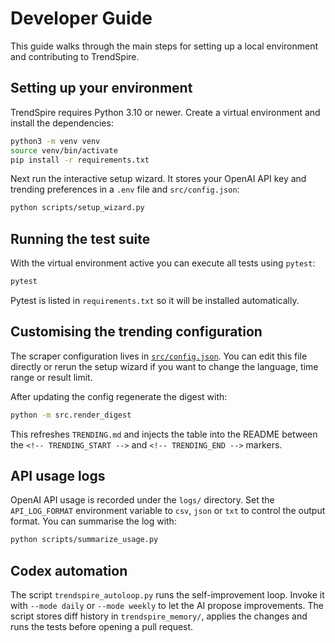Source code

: # Developer Guide

This guide walks through the main steps for setting up a local environment and contributing to TrendSpire.

## Setting up your environment

TrendSpire requires Python 3.10 or newer. Create a virtual environment and install the dependencies:

```bash
python3 -m venv venv
source venv/bin/activate
pip install -r requirements.txt
```

Next run the interactive setup wizard. It stores your OpenAI API key and trending preferences in a `.env` file and `src/config.json`:

```bash
python scripts/setup_wizard.py
```

## Running the test suite

With the virtual environment active you can execute all tests using `pytest`:

```bash
pytest
```

Pytest is listed in `requirements.txt` so it will be installed automatically.

## Customising the trending configuration

The scraper configuration lives in [`src/config.json`](../src/config.json). You can edit this file directly or rerun the setup wizard if you want to change the language, time range or result limit.

After updating the config regenerate the digest with:

```bash
python -m src.render_digest
```

This refreshes `TRENDING.md` and injects the table into the README between the `<!-- TRENDING_START -->` and `<!-- TRENDING_END -->` markers.

## API usage logs

OpenAI API usage is recorded under the `logs/` directory. Set the `API_LOG_FORMAT` environment variable to `csv`, `json` or `txt` to control the output format. You can summarise the log with:

```bash
python scripts/summarize_usage.py
```

## Codex automation

The script `trendspire_autoloop.py` runs the self-improvement loop. Invoke it with `--mode daily` or `--mode weekly` to let the AI propose improvements. The script stores diff history in `trendspire_memory/`, applies the changes and runs the tests before opening a pull request.

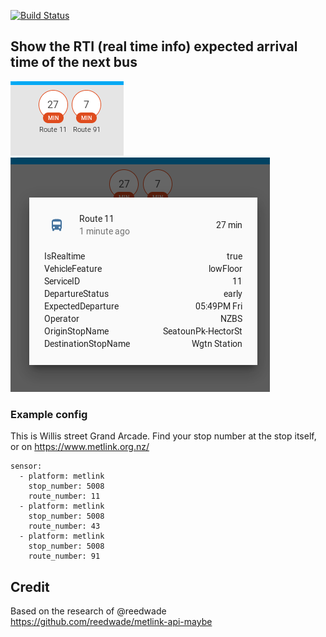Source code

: [![Build Status](https://travis-ci.org/Br3nda/metlink-wellington-homeassistant.svg?branch=master)](https://travis-ci.org/Br3nda/metlink-wellington-homeassistant)

## Show the RTI (real time info) expected arrival time of the next bus

![RTI](img/rti.png)
![Item info screenshot](img/info.png)

### Example config

This is Willis street Grand Arcade. Find your stop number at the stop itself, or on https://www.metlink.org.nz/

```
sensor:
  - platform: metlink
    stop_number: 5008
    route_number: 11
  - platform: metlink
    stop_number: 5008
    route_number: 43
  - platform: metlink
    stop_number: 5008
    route_number: 91
```

## Credit

Based on the research of @reedwade https://github.com/reedwade/metlink-api-maybe
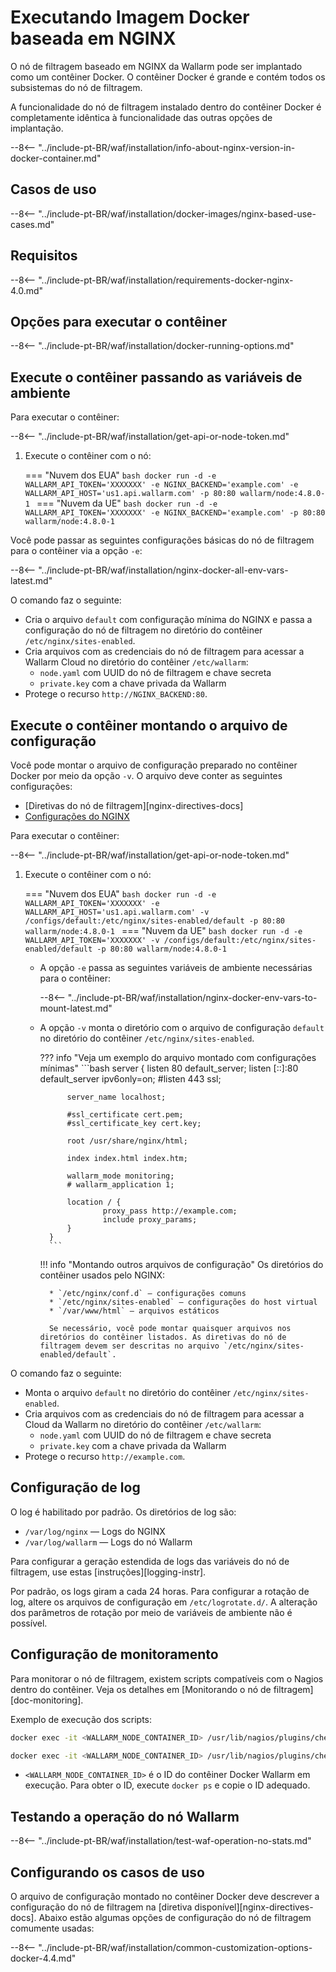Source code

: # Executando Imagem Docker baseada em NGINX

O nó de filtragem baseado em NGINX da Wallarm pode ser implantado como um contêiner Docker. O contêiner Docker é grande e contém todos os subsistemas do nó de filtragem.

A funcionalidade do nó de filtragem instalado dentro do contêiner Docker é completamente idêntica à funcionalidade das outras opções de implantação.

--8<-- "../include-pt-BR/waf/installation/info-about-nginx-version-in-docker-container.md"

## Casos de uso

--8<-- "../include-pt-BR/waf/installation/docker-images/nginx-based-use-cases.md"

## Requisitos

--8<-- "../include-pt-BR/waf/installation/requirements-docker-nginx-4.0.md"

## Opções para executar o contêiner

--8<-- "../include-pt-BR/waf/installation/docker-running-options.md"

## Execute o contêiner passando as variáveis de ambiente

Para executar o contêiner:

--8<-- "../include-pt-BR/waf/installation/get-api-or-node-token.md"

1. Execute o contêiner com o nó:

    === "Nuvem dos EUA"
        ```bash
        docker run -d -e WALLARM_API_TOKEN='XXXXXXX' -e NGINX_BACKEND='example.com' -e WALLARM_API_HOST='us1.api.wallarm.com' -p 80:80 wallarm/node:4.8.0-1
        ```
    === "Nuvem da UE"
        ```bash
        docker run -d -e WALLARM_API_TOKEN='XXXXXXX' -e NGINX_BACKEND='example.com' -p 80:80 wallarm/node:4.8.0-1
        ```

Você pode passar as seguintes configurações básicas do nó de filtragem para o contêiner via a opção `-e`:

--8<-- "../include-pt-BR/waf/installation/nginx-docker-all-env-vars-latest.md"

O comando faz o seguinte:

* Cria o arquivo `default` com configuração mínima do NGINX e passa a configuração do nó de filtragem no diretório do contêiner `/etc/nginx/sites-enabled`.
* Cria arquivos com as credenciais do nó de filtragem para acessar a Wallarm Cloud no diretório do contêiner `/etc/wallarm`:
    * `node.yaml` com UUID do nó de filtragem e chave secreta
    * `private.key` com a chave privada da Wallarm
* Protege o recurso `http://NGINX_BACKEND:80`.

## Execute o contêiner montando o arquivo de configuração

Você pode montar o arquivo de configuração preparado no contêiner Docker por meio da opção `-v`. O arquivo deve conter as seguintes configurações:

* [Diretivas do nó de filtragem][nginx-directives-docs]
* [Configurações do NGINX](https://nginx.org/en/docs/beginners_guide.html)

Para executar o contêiner:

--8<-- "../include-pt-BR/waf/installation/get-api-or-node-token.md"

1. Execute o contêiner com o nó:

    === "Nuvem dos EUA"
        ```bash
        docker run -d -e WALLARM_API_TOKEN='XXXXXXX' -e WALLARM_API_HOST='us1.api.wallarm.com' -v /configs/default:/etc/nginx/sites-enabled/default -p 80:80 wallarm/node:4.8.0-1
        ```
    === "Nuvem da UE"
        ```bash
        docker run -d -e WALLARM_API_TOKEN='XXXXXXX' -v /configs/default:/etc/nginx/sites-enabled/default -p 80:80 wallarm/node:4.8.0-1
        ```

    * A opção `-e` passa as seguintes variáveis de ambiente necessárias para o contêiner:

        --8<-- "../include-pt-BR/waf/installation/nginx-docker-env-vars-to-mount-latest.md"
    
    * A opção `-v` monta o diretório com o arquivo de configuração `default` no diretório do contêiner `/etc/nginx/sites-enabled`.

        ??? info "Veja um exemplo do arquivo montado com configurações mínimas"
            ```bash
            server {
                listen 80 default_server;
                listen [::]:80 default_server ipv6only=on;
                #listen 443 ssl;

                server_name localhost;

                #ssl_certificate cert.pem;
                #ssl_certificate_key cert.key;

                root /usr/share/nginx/html;

                index index.html index.htm;

                wallarm_mode monitoring;
                # wallarm_application 1;

                location / {
                        proxy_pass http://example.com;
                        include proxy_params;
                }
            }
            ```

        !!! info "Montando outros arquivos de configuração"
            Os diretórios do contêiner usados pelo NGINX:

            * `/etc/nginx/conf.d` — configurações comuns
            * `/etc/nginx/sites-enabled` — configurações do host virtual
            * `/var/www/html` — arquivos estáticos

            Se necessário, você pode montar quaisquer arquivos nos diretórios do contêiner listados. As diretivas do nó de filtragem devem ser descritas no arquivo `/etc/nginx/sites-enabled/default`.

O comando faz o seguinte:

* Monta o arquivo `default` no diretório do contêiner `/etc/nginx/sites-enabled`.
* Cria arquivos com as credenciais do nó de filtragem para acessar a Cloud da Wallarm no diretório do contêiner `/etc/wallarm`:
    * `node.yaml` com UUID do nó de filtragem e chave secreta
    * `private.key` com a chave privada da Wallarm
* Protege o recurso `http://example.com`.

## Configuração de log

O log é habilitado por padrão. Os diretórios de log são:

* `/var/log/nginx` — Logs do NGINX
* `/var/log/wallarm` — Logs do nó Wallarm

Para configurar a geração estendida de logs das variáveis do nó de filtragem, use estas [instruções][logging-instr].

Por padrão, os logs giram a cada 24 horas. Para configurar a rotação de log, altere os arquivos de configuração em `/etc/logrotate.d/`. A alteração dos parâmetros de rotação por meio de variáveis de ambiente não é possível.

## Configuração de monitoramento

Para monitorar o nó de filtragem, existem scripts compatíveis com o Nagios dentro do contêiner. Veja os detalhes em [Monitorando o nó de filtragem][doc-monitoring].

Exemplo de execução dos scripts:

``` bash
docker exec -it <WALLARM_NODE_CONTAINER_ID> /usr/lib/nagios/plugins/check_wallarm_tarantool_timeframe -w 1800 -c 900
```

``` bash
docker exec -it <WALLARM_NODE_CONTAINER_ID> /usr/lib/nagios/plugins/check_wallarm_export_delay -w 120 -c 300
```

* `<WALLARM_NODE_CONTAINER_ID>` é o ID do contêiner Docker Wallarm em execução. Para obter o ID, execute `docker ps` e copie o ID adequado.

## Testando a operação do nó Wallarm

--8<-- "../include-pt-BR/waf/installation/test-waf-operation-no-stats.md"

## Configurando os casos de uso

O arquivo de configuração montado no contêiner Docker deve descrever a configuração do nó de filtragem na [diretiva disponível][nginx-directives-docs]. Abaixo estão algumas opções de configuração do nó de filtragem comumente usadas:

--8<-- "../include-pt-BR/waf/installation/common-customization-options-docker-4.4.md"
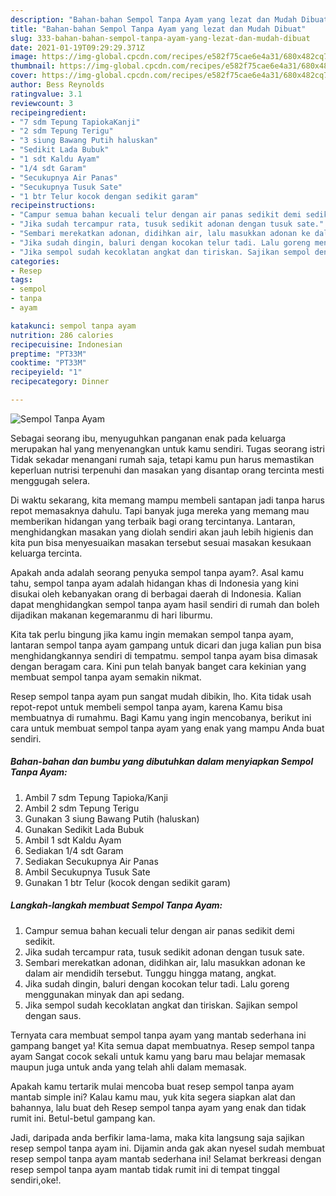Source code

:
 ```yaml
---
description: "Bahan-bahan Sempol Tanpa Ayam yang lezat dan Mudah Dibuat"
title: "Bahan-bahan Sempol Tanpa Ayam yang lezat dan Mudah Dibuat"
slug: 333-bahan-bahan-sempol-tanpa-ayam-yang-lezat-dan-mudah-dibuat
date: 2021-01-19T09:29:29.371Z
image: https://img-global.cpcdn.com/recipes/e582f75cae6e4a31/680x482cq70/sempol-tanpa-ayam-foto-resep-utama.jpg
thumbnail: https://img-global.cpcdn.com/recipes/e582f75cae6e4a31/680x482cq70/sempol-tanpa-ayam-foto-resep-utama.jpg
cover: https://img-global.cpcdn.com/recipes/e582f75cae6e4a31/680x482cq70/sempol-tanpa-ayam-foto-resep-utama.jpg
author: Bess Reynolds
ratingvalue: 3.1
reviewcount: 3
recipeingredient:
- "7 sdm Tepung TapiokaKanji"
- "2 sdm Tepung Terigu"
- "3 siung Bawang Putih haluskan"
- "Sedikit Lada Bubuk"
- "1 sdt Kaldu Ayam"
- "1/4 sdt Garam"
- "Secukupnya Air Panas"
- "Secukupnya Tusuk Sate"
- "1 btr Telur kocok dengan sedikit garam"
recipeinstructions:
- "Campur semua bahan kecuali telur dengan air panas sedikit demi sedikit."
- "Jika sudah tercampur rata, tusuk sedikit adonan dengan tusuk sate."
- "Sembari merekatkan adonan, didihkan air, lalu masukkan adonan ke dalam air mendidih tersebut. Tunggu hingga matang, angkat."
- "Jika sudah dingin, baluri dengan kocokan telur tadi. Lalu goreng menggunakan minyak dan api sedang."
- "Jika sempol sudah kecoklatan angkat dan tiriskan. Sajikan sempol dengan saus."
categories:
- Resep
tags:
- sempol
- tanpa
- ayam

katakunci: sempol tanpa ayam 
nutrition: 286 calories
recipecuisine: Indonesian
preptime: "PT33M"
cooktime: "PT33M"
recipeyield: "1"
recipecategory: Dinner

---
```



![Sempol Tanpa Ayam](https://img-global.cpcdn.com/recipes/e582f75cae6e4a31/680x482cq70/sempol-tanpa-ayam-foto-resep-utama.jpg)

Sebagai seorang ibu, menyuguhkan panganan enak pada keluarga merupakan hal yang menyenangkan untuk kamu sendiri. Tugas seorang istri Tidak sekadar menangani rumah saja, tetapi kamu pun harus memastikan keperluan nutrisi terpenuhi dan masakan yang disantap orang tercinta mesti menggugah selera.

Di waktu  sekarang, kita memang mampu membeli santapan jadi tanpa harus repot memasaknya dahulu. Tapi banyak juga mereka yang memang mau memberikan hidangan yang terbaik bagi orang tercintanya. Lantaran, menghidangkan masakan yang diolah sendiri akan jauh lebih higienis dan kita pun bisa menyesuaikan masakan tersebut sesuai masakan kesukaan keluarga tercinta. 



Apakah anda adalah seorang penyuka sempol tanpa ayam?. Asal kamu tahu, sempol tanpa ayam adalah hidangan khas di Indonesia yang kini disukai oleh kebanyakan orang di berbagai daerah di Indonesia. Kalian dapat menghidangkan sempol tanpa ayam hasil sendiri di rumah dan boleh dijadikan makanan kegemaranmu di hari liburmu.

Kita tak perlu bingung jika kamu ingin memakan sempol tanpa ayam, lantaran sempol tanpa ayam gampang untuk dicari dan juga kalian pun bisa menghidangkannya sendiri di tempatmu. sempol tanpa ayam bisa dimasak dengan beragam cara. Kini pun telah banyak banget cara kekinian yang membuat sempol tanpa ayam semakin nikmat.

Resep sempol tanpa ayam pun sangat mudah dibikin, lho. Kita tidak usah repot-repot untuk membeli sempol tanpa ayam, karena Kamu bisa membuatnya di rumahmu. Bagi Kamu yang ingin mencobanya, berikut ini cara untuk membuat sempol tanpa ayam yang enak yang mampu Anda buat sendiri.

<!--inarticleads1-->

##### Bahan-bahan dan bumbu yang dibutuhkan dalam menyiapkan Sempol Tanpa Ayam:

1. Ambil 7 sdm Tepung Tapioka/Kanji
1. Ambil 2 sdm Tepung Terigu
1. Gunakan 3 siung Bawang Putih (haluskan)
1. Gunakan Sedikit Lada Bubuk
1. Ambil 1 sdt Kaldu Ayam
1. Sediakan 1/4 sdt Garam
1. Sediakan Secukupnya Air Panas
1. Ambil Secukupnya Tusuk Sate
1. Gunakan 1 btr Telur (kocok dengan sedikit garam)




<!--inarticleads2-->

##### Langkah-langkah membuat Sempol Tanpa Ayam:

1. Campur semua bahan kecuali telur dengan air panas sedikit demi sedikit.
1. Jika sudah tercampur rata, tusuk sedikit adonan dengan tusuk sate.
1. Sembari merekatkan adonan, didihkan air, lalu masukkan adonan ke dalam air mendidih tersebut. Tunggu hingga matang, angkat.
1. Jika sudah dingin, baluri dengan kocokan telur tadi. Lalu goreng menggunakan minyak dan api sedang.
1. Jika sempol sudah kecoklatan angkat dan tiriskan. Sajikan sempol dengan saus.




Ternyata cara membuat sempol tanpa ayam yang mantab sederhana ini gampang banget ya! Kita semua dapat membuatnya. Resep sempol tanpa ayam Sangat cocok sekali untuk kamu yang baru mau belajar memasak maupun juga untuk anda yang telah ahli dalam memasak.

Apakah kamu tertarik mulai mencoba buat resep sempol tanpa ayam mantab simple ini? Kalau kamu mau, yuk kita segera siapkan alat dan bahannya, lalu buat deh Resep sempol tanpa ayam yang enak dan tidak rumit ini. Betul-betul gampang kan. 

Jadi, daripada anda berfikir lama-lama, maka kita langsung saja sajikan resep sempol tanpa ayam ini. Dijamin anda gak akan nyesel sudah membuat resep sempol tanpa ayam mantab sederhana ini! Selamat berkreasi dengan resep sempol tanpa ayam mantab tidak rumit ini di tempat tinggal sendiri,oke!.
--------------------------------------------------
*WHAT IS REQUIRED*: Looking at the records above, work out how many lines hold "kecuali" and write only that number.

*RESPONSE BELOW*: 2